▸ Excerpts from a dataset
--*--

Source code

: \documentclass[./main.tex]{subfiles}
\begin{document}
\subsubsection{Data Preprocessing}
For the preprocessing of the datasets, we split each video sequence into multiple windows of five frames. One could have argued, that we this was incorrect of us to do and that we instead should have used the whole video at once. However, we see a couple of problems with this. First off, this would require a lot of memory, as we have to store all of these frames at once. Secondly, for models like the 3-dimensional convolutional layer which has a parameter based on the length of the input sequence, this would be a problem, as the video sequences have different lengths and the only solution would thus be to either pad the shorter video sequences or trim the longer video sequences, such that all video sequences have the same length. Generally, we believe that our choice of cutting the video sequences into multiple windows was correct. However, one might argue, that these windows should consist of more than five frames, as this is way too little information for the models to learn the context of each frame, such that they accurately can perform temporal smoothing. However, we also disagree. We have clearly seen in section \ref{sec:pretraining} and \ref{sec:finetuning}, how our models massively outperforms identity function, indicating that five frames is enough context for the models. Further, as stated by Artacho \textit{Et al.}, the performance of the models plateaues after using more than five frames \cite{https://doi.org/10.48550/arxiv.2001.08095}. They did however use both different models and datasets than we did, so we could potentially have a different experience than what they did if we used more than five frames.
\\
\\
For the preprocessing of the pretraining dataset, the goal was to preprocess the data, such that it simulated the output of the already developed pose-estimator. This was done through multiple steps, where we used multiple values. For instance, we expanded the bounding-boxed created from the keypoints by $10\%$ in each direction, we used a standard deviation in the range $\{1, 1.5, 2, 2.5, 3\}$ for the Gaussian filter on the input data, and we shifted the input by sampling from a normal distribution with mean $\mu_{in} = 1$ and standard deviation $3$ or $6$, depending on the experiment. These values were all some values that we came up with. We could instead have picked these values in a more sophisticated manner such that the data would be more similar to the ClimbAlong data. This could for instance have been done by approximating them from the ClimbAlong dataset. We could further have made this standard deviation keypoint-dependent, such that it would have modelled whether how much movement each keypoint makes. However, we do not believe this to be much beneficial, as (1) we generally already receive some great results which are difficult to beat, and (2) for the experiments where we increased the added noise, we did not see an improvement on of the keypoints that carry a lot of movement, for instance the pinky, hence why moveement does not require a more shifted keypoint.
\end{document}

--*--

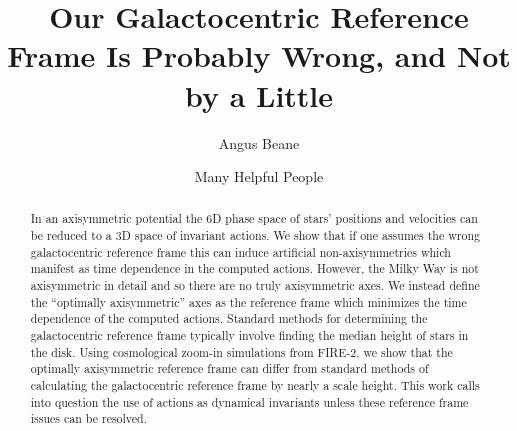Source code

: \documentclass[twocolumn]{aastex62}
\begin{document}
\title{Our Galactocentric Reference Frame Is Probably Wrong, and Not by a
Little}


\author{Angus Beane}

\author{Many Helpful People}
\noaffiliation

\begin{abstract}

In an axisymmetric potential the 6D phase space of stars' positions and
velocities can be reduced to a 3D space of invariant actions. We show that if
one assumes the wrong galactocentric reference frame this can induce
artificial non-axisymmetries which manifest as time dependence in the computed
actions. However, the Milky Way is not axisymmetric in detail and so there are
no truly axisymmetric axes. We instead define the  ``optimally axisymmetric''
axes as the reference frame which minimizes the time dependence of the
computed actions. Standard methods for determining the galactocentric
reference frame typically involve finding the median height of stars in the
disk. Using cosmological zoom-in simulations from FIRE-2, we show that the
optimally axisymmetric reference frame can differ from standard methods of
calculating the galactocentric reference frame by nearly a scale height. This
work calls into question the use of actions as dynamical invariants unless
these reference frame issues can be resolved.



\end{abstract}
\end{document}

--*--

▸ Problem requirements
Show every line above in which the word "space" is found.

▸ Response below
In an axisymmetric potential the 6D phase space of stars' positions and
velocities can be reduced to a 3D space of invariant actions. We show that if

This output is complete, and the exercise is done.